Ravens were traditionally hated by farmers but intensive research has shown that killing healthy lambs is rare. However, the Australian Raven (not the Little) may hover menacingly around a newborn lamb and will eat the afterbirth, the newborn’s faeces (which are apparently high in protein – yes, but not for me, thanks) and any still-born or sick lamb.
For a long time, the birding world thought there was only one species of raven in Southern Australia, but in the 1960s, a great birder named Ian Rowley worked out there were two. It happened like this: he could so imitate the call of the raven that wild ravens would come quite close when he called. One day he and a co-worker approached a tree with two ravens in it and the call was made. The birds in the tree showed no interest whatsoever but some other ravens from a distant tree flew over. They reasoned that there were two species and each had a distinctive call. Later DNA studies confirmed the observation.
Similarly, I noticed that my children never came when I called them by the wrong name. Come to think of it, they seldom came when I called them by the right name.
Sugar sugar Ant
I have this party trick that I like to show off with to amuse the children. When I see a teeming nest of either meat ants or sugar ants, I place my hand on the ground amongst them and let them run all over it. For the little-known surprising fact is that those two types of ants do not sting. They might nip a little but it’s barely discernible; they have no poison to inject into you. The trick is to be confident about the ID before you try this at home, because there are certainly bullants out there who would give that intruding hand an almighty painful sting!
This nest of sugar ants ( Campanotus species) pictured lives under my house and is mainly nocturnal. They only came streaming out in the middle of the day because I pulled a weed that was growing near their nest entrance which must have caused them much alarm. They ran all over my hand and you can see the jaws, but they pose no threat. I believe they are the Banded Sugar Ant (Campranotus consobrinus), the commonest sugar ant in south-east Australia.



Sugar ants are orange with a black head and a black abdomen. Their nest is quite different to the teeming mound with multiple holes that characterises the meat ant (Iridomyrmex purpureus), They usually nest under a rock or under a log sometimes with multiple holes leading into the breeding chamber. The ones at my place seem to mound up around the entrance when rain is coming.

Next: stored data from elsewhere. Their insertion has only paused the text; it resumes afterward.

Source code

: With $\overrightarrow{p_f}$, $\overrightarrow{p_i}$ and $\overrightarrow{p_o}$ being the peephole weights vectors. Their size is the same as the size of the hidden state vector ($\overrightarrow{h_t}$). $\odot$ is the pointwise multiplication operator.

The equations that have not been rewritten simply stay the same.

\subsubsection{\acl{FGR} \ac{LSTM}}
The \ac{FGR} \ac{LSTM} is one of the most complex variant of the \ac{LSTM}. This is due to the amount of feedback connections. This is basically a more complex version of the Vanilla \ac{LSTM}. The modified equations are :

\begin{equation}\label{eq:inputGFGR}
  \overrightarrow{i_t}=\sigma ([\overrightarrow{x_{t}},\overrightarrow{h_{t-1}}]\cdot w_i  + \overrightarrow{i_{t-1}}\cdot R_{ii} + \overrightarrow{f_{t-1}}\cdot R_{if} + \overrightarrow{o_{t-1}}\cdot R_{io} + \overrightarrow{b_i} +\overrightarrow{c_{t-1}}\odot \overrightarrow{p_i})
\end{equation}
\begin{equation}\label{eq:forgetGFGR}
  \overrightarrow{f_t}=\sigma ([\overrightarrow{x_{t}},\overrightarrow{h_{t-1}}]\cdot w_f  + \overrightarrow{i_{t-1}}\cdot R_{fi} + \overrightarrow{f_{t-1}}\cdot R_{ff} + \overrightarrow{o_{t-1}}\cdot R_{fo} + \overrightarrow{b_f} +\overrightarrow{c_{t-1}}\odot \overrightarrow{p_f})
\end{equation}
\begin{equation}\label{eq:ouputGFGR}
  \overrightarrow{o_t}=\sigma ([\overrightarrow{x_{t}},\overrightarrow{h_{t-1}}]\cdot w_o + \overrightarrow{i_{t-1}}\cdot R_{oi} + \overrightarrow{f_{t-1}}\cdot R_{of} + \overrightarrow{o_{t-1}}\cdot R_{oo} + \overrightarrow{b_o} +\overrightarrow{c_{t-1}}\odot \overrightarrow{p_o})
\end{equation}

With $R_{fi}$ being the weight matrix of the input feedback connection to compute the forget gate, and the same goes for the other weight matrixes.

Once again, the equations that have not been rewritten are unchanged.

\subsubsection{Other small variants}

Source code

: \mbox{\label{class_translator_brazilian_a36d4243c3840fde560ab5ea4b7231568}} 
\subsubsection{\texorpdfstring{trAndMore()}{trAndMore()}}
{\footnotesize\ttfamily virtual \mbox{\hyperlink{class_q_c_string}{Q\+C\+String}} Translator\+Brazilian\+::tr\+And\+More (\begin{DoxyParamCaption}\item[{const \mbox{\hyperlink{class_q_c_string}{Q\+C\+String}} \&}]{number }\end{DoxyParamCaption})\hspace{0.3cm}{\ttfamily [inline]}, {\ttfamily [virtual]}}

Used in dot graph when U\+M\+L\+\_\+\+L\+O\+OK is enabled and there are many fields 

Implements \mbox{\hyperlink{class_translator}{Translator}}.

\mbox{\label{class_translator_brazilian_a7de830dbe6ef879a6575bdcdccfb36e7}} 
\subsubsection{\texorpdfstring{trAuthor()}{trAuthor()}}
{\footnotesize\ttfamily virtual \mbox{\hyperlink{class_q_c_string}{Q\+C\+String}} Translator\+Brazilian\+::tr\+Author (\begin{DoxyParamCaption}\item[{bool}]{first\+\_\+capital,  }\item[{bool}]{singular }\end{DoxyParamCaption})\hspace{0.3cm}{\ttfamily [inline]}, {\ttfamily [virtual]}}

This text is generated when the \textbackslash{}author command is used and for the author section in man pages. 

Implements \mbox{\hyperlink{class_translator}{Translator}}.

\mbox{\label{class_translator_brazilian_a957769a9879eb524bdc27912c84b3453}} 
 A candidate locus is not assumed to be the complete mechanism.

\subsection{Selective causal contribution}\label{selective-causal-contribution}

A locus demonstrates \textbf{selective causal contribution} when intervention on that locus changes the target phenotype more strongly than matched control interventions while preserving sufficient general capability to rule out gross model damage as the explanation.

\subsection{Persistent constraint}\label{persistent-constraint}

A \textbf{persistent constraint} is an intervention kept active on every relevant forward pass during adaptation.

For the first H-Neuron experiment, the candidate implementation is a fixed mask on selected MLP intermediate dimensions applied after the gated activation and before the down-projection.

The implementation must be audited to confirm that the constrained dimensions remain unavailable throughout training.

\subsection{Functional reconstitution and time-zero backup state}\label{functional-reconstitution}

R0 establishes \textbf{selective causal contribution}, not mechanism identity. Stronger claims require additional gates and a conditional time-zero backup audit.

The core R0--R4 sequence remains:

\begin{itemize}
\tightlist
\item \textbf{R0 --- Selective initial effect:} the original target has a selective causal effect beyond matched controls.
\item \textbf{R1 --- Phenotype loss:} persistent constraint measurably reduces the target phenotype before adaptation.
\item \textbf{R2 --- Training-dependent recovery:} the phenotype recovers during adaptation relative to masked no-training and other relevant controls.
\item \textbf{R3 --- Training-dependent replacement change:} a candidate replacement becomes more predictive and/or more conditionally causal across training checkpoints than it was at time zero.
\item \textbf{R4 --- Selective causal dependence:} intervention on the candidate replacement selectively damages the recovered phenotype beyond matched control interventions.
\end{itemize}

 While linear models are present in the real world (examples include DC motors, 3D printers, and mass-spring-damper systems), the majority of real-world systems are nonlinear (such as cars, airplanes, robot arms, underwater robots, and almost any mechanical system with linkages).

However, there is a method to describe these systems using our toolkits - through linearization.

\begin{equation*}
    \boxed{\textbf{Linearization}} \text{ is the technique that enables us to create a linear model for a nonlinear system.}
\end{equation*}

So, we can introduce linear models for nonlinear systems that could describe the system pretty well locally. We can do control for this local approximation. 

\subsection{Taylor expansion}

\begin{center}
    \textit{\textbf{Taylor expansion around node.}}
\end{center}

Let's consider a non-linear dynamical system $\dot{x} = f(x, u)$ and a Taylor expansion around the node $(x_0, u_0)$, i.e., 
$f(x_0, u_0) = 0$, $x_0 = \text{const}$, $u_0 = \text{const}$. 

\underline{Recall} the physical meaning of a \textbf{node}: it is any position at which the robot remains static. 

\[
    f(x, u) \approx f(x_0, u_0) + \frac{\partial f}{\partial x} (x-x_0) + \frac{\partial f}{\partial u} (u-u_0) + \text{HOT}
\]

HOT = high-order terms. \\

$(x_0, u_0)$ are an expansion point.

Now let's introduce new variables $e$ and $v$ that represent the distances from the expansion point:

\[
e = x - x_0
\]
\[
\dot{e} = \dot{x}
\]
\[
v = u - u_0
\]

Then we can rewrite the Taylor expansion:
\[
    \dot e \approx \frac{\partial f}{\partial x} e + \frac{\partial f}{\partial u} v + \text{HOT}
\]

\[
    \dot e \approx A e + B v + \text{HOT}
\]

My hand is close to the entrance in the middle photo but the disturbed ground (from weeding!) makes it hard to discern.
How does the nest get established? On some balmy hot summer night, a stream of queens will come swirling out of the nest taking to the air and so will many males. These ‘flying ants’ (properly called alates) are a wonder to watch on a warm evening, turning up on fly screens, window sills, around lights, in swimming pools., When all goes well, a male and female grasp each other mid-air, bite off each other’s wings and where they tumble down to the earth is where the new nest will be built. The wings flutter away in the wind.
I like ants and I hate ant poison. These are energetic and helpful rubbish cleaners around my garden. They eat all kinds of things including other insects but get their name from their love of sugar – they harvest honeydew from aphids and other sap-suckers – all part of the marvelous web of life.
I hope you appreciate ants, their amazing colonial lives, selfless work, role differentiation and adaptability. You might even like to give them a hand.